Types of prison, jail, and community corrections staff and community-based service providers who should be charged with collecting the kinds of information described in this tool.

Program Examples

Illustrations from the field of how an issue is assessed in a particular corrections or community setting.

Psychopathy

Psychopathy is thought to be characterized in individuals by superficial charm, deceit, antisocial behaviors, and a lack of guilt. Developers of this concept believe that these qualities lead individuals to commit crimes and then justify their actions. Critiques of this concept are similar to that of criminal thinking (see above). There is no consensus in the field about its utility.

Recidivism

The return of an individual released from prison or jail to the custody of a correctional facility. Different jurisdictions tend to have unique definitions for the types of crimes that result in recidivism, ranging from reincarceration only after arrest for a new crime, to reincarceration for technical violation of the conditions of release.

Reliability

Reliable instruments will produce the same or similar results for a group of individuals, even when administered by different assessors. Reliability can be measured by having the scores of a sample of individuals re-computed by another person. If both testers produce the same scores in at least 80 percent of cases, and produce the same overall results in at least 90 percent of cases, then the administration of the instrument is reliable.
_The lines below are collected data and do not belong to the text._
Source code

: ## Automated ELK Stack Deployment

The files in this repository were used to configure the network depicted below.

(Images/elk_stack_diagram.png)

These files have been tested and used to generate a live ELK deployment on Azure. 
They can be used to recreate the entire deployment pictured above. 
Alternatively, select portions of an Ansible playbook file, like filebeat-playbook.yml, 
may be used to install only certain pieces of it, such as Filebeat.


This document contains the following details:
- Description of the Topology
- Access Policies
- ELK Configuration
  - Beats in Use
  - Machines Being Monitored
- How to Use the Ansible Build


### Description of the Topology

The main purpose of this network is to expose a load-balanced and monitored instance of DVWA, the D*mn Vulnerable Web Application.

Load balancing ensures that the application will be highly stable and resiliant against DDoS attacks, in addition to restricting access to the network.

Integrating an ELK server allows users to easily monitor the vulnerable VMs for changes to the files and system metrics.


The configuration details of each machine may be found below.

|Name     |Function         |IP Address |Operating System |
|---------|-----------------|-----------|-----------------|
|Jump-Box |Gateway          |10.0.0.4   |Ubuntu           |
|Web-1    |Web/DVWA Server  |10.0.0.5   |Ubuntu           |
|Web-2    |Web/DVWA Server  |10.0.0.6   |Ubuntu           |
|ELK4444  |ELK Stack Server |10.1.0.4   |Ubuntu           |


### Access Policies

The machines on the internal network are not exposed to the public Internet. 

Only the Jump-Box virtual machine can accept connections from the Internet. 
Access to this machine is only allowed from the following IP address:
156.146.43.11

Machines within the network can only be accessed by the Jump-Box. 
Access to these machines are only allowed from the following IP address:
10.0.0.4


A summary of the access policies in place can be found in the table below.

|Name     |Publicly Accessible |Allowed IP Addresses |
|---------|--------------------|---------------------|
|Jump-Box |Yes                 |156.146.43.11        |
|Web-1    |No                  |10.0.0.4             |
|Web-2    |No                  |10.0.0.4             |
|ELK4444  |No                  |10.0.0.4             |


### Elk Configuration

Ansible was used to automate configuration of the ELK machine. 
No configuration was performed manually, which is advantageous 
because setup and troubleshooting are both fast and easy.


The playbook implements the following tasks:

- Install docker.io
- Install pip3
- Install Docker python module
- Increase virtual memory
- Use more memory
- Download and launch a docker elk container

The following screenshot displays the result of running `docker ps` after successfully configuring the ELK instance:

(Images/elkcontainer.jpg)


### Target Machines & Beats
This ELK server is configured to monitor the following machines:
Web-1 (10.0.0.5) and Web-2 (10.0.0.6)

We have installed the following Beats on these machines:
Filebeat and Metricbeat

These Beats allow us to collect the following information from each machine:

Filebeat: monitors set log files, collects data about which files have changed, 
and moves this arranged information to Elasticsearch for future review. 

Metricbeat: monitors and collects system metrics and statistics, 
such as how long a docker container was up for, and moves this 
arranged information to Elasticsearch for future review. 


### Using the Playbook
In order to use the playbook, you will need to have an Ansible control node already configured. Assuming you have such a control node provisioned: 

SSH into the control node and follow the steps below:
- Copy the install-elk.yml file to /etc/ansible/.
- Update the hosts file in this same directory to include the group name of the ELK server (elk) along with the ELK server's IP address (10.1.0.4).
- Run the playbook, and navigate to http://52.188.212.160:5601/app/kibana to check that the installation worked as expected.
Testing for reliability is important to ensure consistency of administration among staff, regardless of whether a particular instrument has been validated.

Screening

Instruments that are administered immediately upon intake and used to identify acute needs, such as suicide risk or medication needs, and to identify potential needs for further assessment.

Static Risk Factors

Unchanging conditions of an individual’s character, environment, or criminal history that might contribute to criminal behavior, including the number and severity of prior convictions, prior behavior during confinement, and a history of childhood abuse and neglect.

Validity

Assessment instruments that have been “validated” are those that have been statistically determined to accurately predict outcomes for the population served in the issue areas being assessed. Validity applies to both face value (whether the instrument or process used makes sense to those who use it) and predictive validity (whether the instrument or process can predict and measure risks such as recidivism with statistical accuracy). Validation processes have found that previously validated tools may not be valid for all populations: what works for probationers may not work for prisoners.